What to produce =
In the copy, keep every record exact and leave out all images.

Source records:
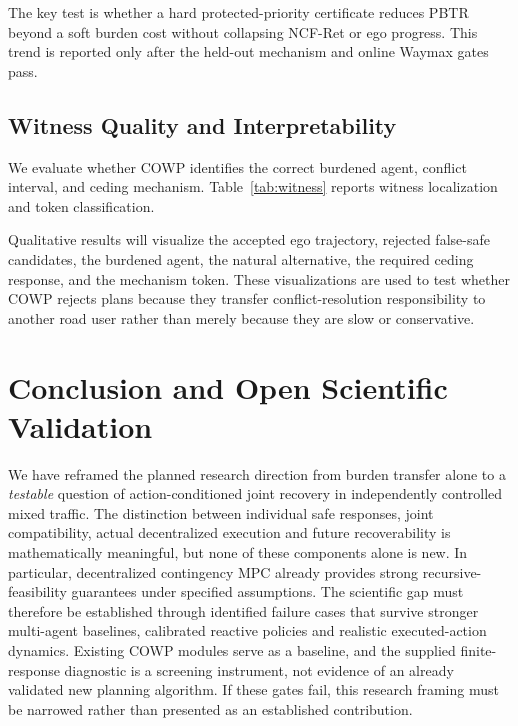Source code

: \documentclass[10pt]{article}
\begin{document}
The key test is whether a hard protected-priority certificate reduces PBTR beyond a soft burden cost without collapsing NCF-Ret or ego progress. This trend is reported only after the held-out mechanism and online Waymax gates pass.

\subsection{Witness Quality and Interpretability}
\label{sec:witness_quality}

We evaluate whether COWP identifies the correct burdened agent, conflict interval, and ceding mechanism. Table~\ref{tab:witness} reports witness localization and token classification.

\begin{table}[t]
\centering
\caption{Coercion witness quality.}
\label{tab:witness}
\end{table}

Qualitative results will visualize the accepted ego trajectory, rejected false-safe candidates, the burdened agent, the natural alternative, the required ceding response, and the mechanism token. These visualizations are used to test whether COWP rejects plans because they transfer conflict-resolution responsibility to another road user rather than merely because they are slow or conservative.

\section{Conclusion and Open Scientific Validation}
\label{sec:conclusion}
We have reframed the planned research direction from burden transfer alone to a \emph{testable} question of action-conditioned joint recovery in independently controlled mixed traffic. The distinction between individual safe responses, joint compatibility, actual decentralized execution and future recoverability is mathematically meaningful, but none of these components alone is new. In particular, decentralized contingency MPC already provides strong recursive-feasibility guarantees under specified assumptions. The scientific gap must therefore be established through identified failure cases that survive stronger multi-agent baselines, calibrated reactive policies and realistic executed-action dynamics. Existing COWP modules serve as a baseline, and the supplied finite-response diagnostic is a screening instrument, not evidence of an already validated new planning algorithm. If these gates fail, this research framing must be narrowed rather than presented as an established contribution.
\end{document}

Solution to this exercise =
Source code

: \documentclass[10pt]{article}
\begin{document}
The key test is whether a hard protected-priority certificate reduces PBTR beyond a soft burden cost without collapsing NCF-Ret or ego progress. This trend is reported only after the held-out mechanism and online Waymax gates pass.

\subsection{Witness Quality and Interpretability}
\label{sec:witness_quality}

We evaluate whether COWP identifies the correct burdened agent, conflict interval, and ceding mechanism. Table~\ref{tab:witness} reports witness localization and token classification.

\begin{table}[t]
\centering
\caption{Coercion witness quality.}
\label{tab:witness}
\end{table}

Qualitative results will visualize the accepted ego trajectory, rejected false-safe candidates, the burdened agent, the natural alternative, the required ceding response, and the mechanism token. These visualizations are used to test whether COWP rejects plans because they transfer conflict-resolution responsibility to another road user rather than merely because they are slow or conservative.

\section{Conclusion and Open Scientific Validation}
\label{sec:conclusion}
We have reframed the planned research direction from burden transfer alone to a \emph{testable} question of action-conditioned joint recovery in independently controlled mixed traffic. The distinction between individual safe responses, joint compatibility, actual decentralized execution and future recoverability is mathematically meaningful, but none of these components alone is new. In particular, decentralized contingency MPC already provides strong recursive-feasibility guarantees under specified assumptions. The scientific gap must therefore be established through identified failure cases that survive stronger multi-agent baselines, calibrated reactive policies and realistic executed-action dynamics. Existing COWP modules serve as a baseline, and the supplied finite-response diagnostic is a screening instrument, not evidence of an already validated new planning algorithm. If these gates fail, this research framing must be narrowed rather than presented as an established contribution.
\end{document}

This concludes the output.